- _Task instructions_
Word for word, give the data again without its pictures.

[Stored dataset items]
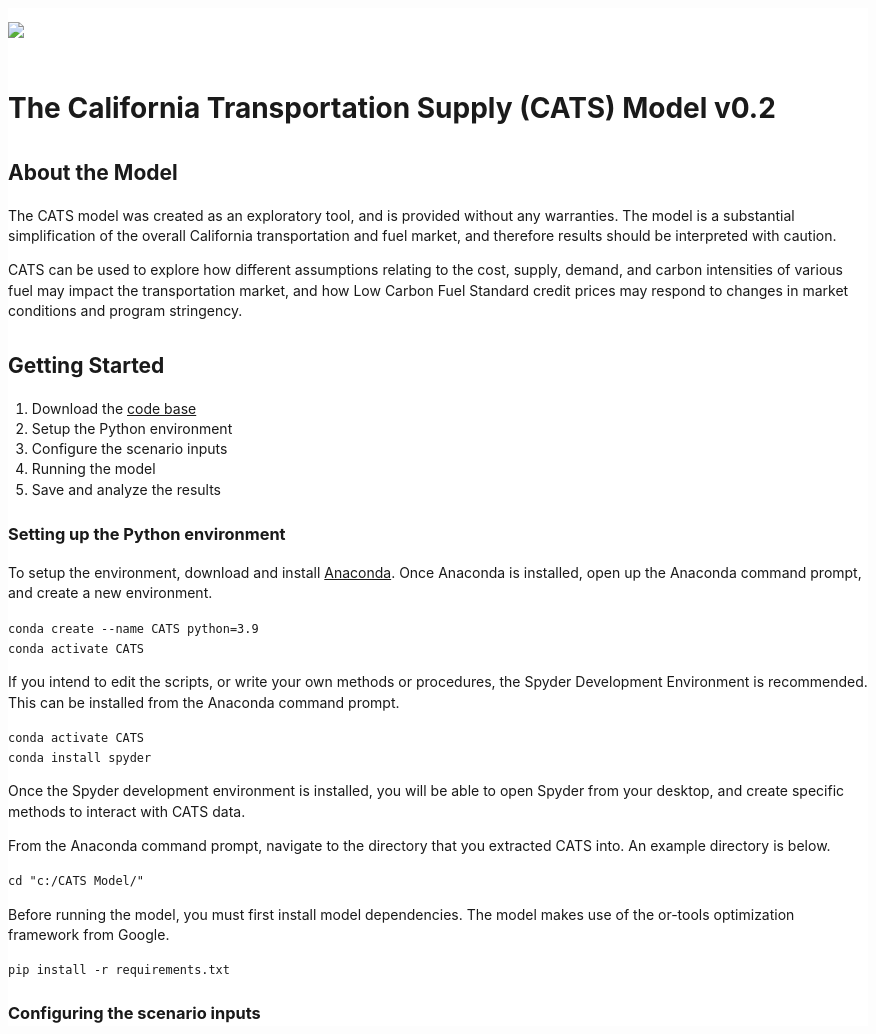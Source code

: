 

# <img src="cats.png">


# The California Transportation Supply (CATS) Model v0.2


## About the Model
The CATS model was created as an exploratory tool, and is provided without any warranties. The model is a substantial simplification of the overall California transportation and fuel market, and therefore results should be interpreted with caution.

CATS can be used to explore how different assumptions relating to the cost, supply, demand, and carbon intensities of various fuel may impact the transportation market, and how Low Carbon Fuel Standard credit prices may respond to changes in market conditions and program stringency.

## Getting Started

1. Download the <a href="https://ww2.arb.ca.gov/our-work/programs/low-carbon-fuel-standard/lcfs-meetings-and-workshops">code base</a>
2. Setup the Python environment
3. Configure the scenario inputs
4. Running the model
5. Save and analyze the results

### Setting up the Python environment
To setup the environment, download and install <a href="https://www.anaconda.com/">Anaconda</a>.  Once Anaconda is installed, open up the Anaconda command prompt, and create a new environment.

```
conda create --name CATS python=3.9
conda activate CATS
```

If you intend to edit the scripts, or write your own methods or procedures, the Spyder Development Environment is recommended.  This can be installed from the Anaconda command prompt.

```
conda activate CATS
conda install spyder
```
Once the Spyder development environment is installed, you will be able to open Spyder from your desktop, and create specific methods to interact with CATS data.


From the Anaconda command prompt, navigate to the directory that you extracted CATS into.  An example directory is below.

```
cd "c:/CATS Model/"
```

Before running the model, you must first install model dependencies.  The model makes use of the or-tools optimization framework from Google.  
```
pip install -r requirements.txt
```
### Configuring the scenario inputs
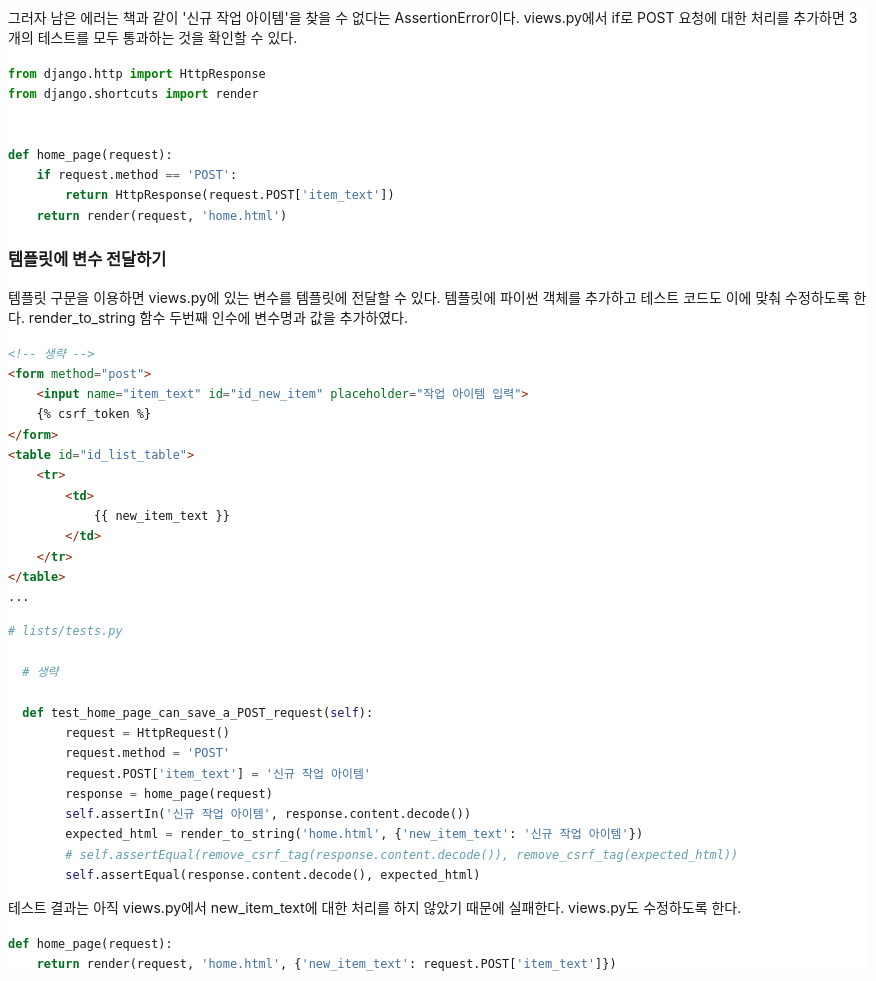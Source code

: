 그러자 남은 에러는 책과 같이 '신규 작업 아이템'을 찾을 수 없다는 AssertionError이다. views.py에서 if로 POST 요청에 대한 처리를 추가하면 3개의 테스트를 모두 통과하는 것을 확인할 수 있다.

```python
from django.http import HttpResponse
from django.shortcuts import render


def home_page(request):
    if request.method == 'POST':
        return HttpResponse(request.POST['item_text'])
    return render(request, 'home.html')
```

### 템플릿에 변수 전달하기

템플릿 구문을 이용하면 views.py에 있는 변수를 템플릿에 전달할 수 있다. 템플릿에 파이썬 객체를 추가하고 테스트 코드도 이에 맞춰 수정하도록 한다. render_to_string 함수 두번째 인수에 변수명과 값을 추가하였다. 

```html
<!-- 생략 -->
<form method="post">
    <input name="item_text" id="id_new_item" placeholder="작업 아이템 입력">
    {% csrf_token %}
</form>
<table id="id_list_table">
    <tr>
        <td>
            {{ new_item_text }}
        </td>
    </tr>
</table>
...
```

```python
# lists/tests.py
	
  # 생략
  
  def test_home_page_can_save_a_POST_request(self):
        request = HttpRequest()
        request.method = 'POST'
        request.POST['item_text'] = '신규 작업 아이템'
        response = home_page(request)
        self.assertIn('신규 작업 아이템', response.content.decode())
        expected_html = render_to_string('home.html', {'new_item_text': '신규 작업 아이템'})
        # self.assertEqual(remove_csrf_tag(response.content.decode()), remove_csrf_tag(expected_html))
        self.assertEqual(response.content.decode(), expected_html)
```

테스트 결과는 아직 views.py에서 new_item_text에 대한 처리를 하지 않았기 때문에 실패한다. views.py도 수정하도록 한다.

```python
def home_page(request):    
    return render(request, 'home.html', {'new_item_text': request.POST['item_text']})
```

- _Answer below_
Source code

: 

# <img src="cats.png">


# The California Transportation Supply (CATS) Model v0.2


## About the Model
The CATS model was created as an exploratory tool, and is provided without any warranties. The model is a substantial simplification of the overall California transportation and fuel market, and therefore results should be interpreted with caution.

CATS can be used to explore how different assumptions relating to the cost, supply, demand, and carbon intensities of various fuel may impact the transportation market, and how Low Carbon Fuel Standard credit prices may respond to changes in market conditions and program stringency.

## Getting Started

1. Download the <a href="https://ww2.arb.ca.gov/our-work/programs/low-carbon-fuel-standard/lcfs-meetings-and-workshops">code base</a>
2. Setup the Python environment
3. Configure the scenario inputs
4. Running the model
5. Save and analyze the results

### Setting up the Python environment
To setup the environment, download and install <a href="https://www.anaconda.com/">Anaconda</a>.  Once Anaconda is installed, open up the Anaconda command prompt, and create a new environment.

```
conda create --name CATS python=3.9
conda activate CATS
```

If you intend to edit the scripts, or write your own methods or procedures, the Spyder Development Environment is recommended.  This can be installed from the Anaconda command prompt.

```
conda activate CATS
conda install spyder
```
Once the Spyder development environment is installed, you will be able to open Spyder from your desktop, and create specific methods to interact with CATS data.


From the Anaconda command prompt, navigate to the directory that you extracted CATS into.  An example directory is below.

```
cd "c:/CATS Model/"
```

Before running the model, you must first install model dependencies.  The model makes use of the or-tools optimization framework from Google.  
```
pip install -r requirements.txt
```
### Configuring the scenario inputs
Source code

: 그러자 남은 에러는 책과 같이 '신규 작업 아이템'을 찾을 수 없다는 AssertionError이다. views.py에서 if로 POST 요청에 대한 처리를 추가하면 3개의 테스트를 모두 통과하는 것을 확인할 수 있다.

```python
from django.http import HttpResponse
from django.shortcuts import render


def home_page(request):
    if request.method == 'POST':
        return HttpResponse(request.POST['item_text'])
    return render(request, 'home.html')
```

### 템플릿에 변수 전달하기

템플릿 구문을 이용하면 views.py에 있는 변수를 템플릿에 전달할 수 있다. 템플릿에 파이썬 객체를 추가하고 테스트 코드도 이에 맞춰 수정하도록 한다. render_to_string 함수 두번째 인수에 변수명과 값을 추가하였다. 

```html
<!-- 생략 -->
<form method="post">
    <input name="item_text" id="id_new_item" placeholder="작업 아이템 입력">
    {% csrf_token %}
</form>
<table id="id_list_table">
    <tr>
        <td>
            {{ new_item_text }}
        </td>
    </tr>
</table>
...
```

```python
# lists/tests.py
	
  # 생략
  
  def test_home_page_can_save_a_POST_request(self):
        request = HttpRequest()
        request.method = 'POST'
        request.POST['item_text'] = '신규 작업 아이템'
        response = home_page(request)
        self.assertIn('신규 작업 아이템', response.content.decode())
        expected_html = render_to_string('home.html', {'new_item_text': '신규 작업 아이템'})
        # self.assertEqual(remove_csrf_tag(response.content.decode()), remove_csrf_tag(expected_html))
        self.assertEqual(response.content.decode(), expected_html)
```

테스트 결과는 아직 views.py에서 new_item_text에 대한 처리를 하지 않았기 때문에 실패한다. views.py도 수정하도록 한다.

```python
def home_page(request):    
    return render(request, 'home.html', {'new_item_text': request.POST['item_text']})
```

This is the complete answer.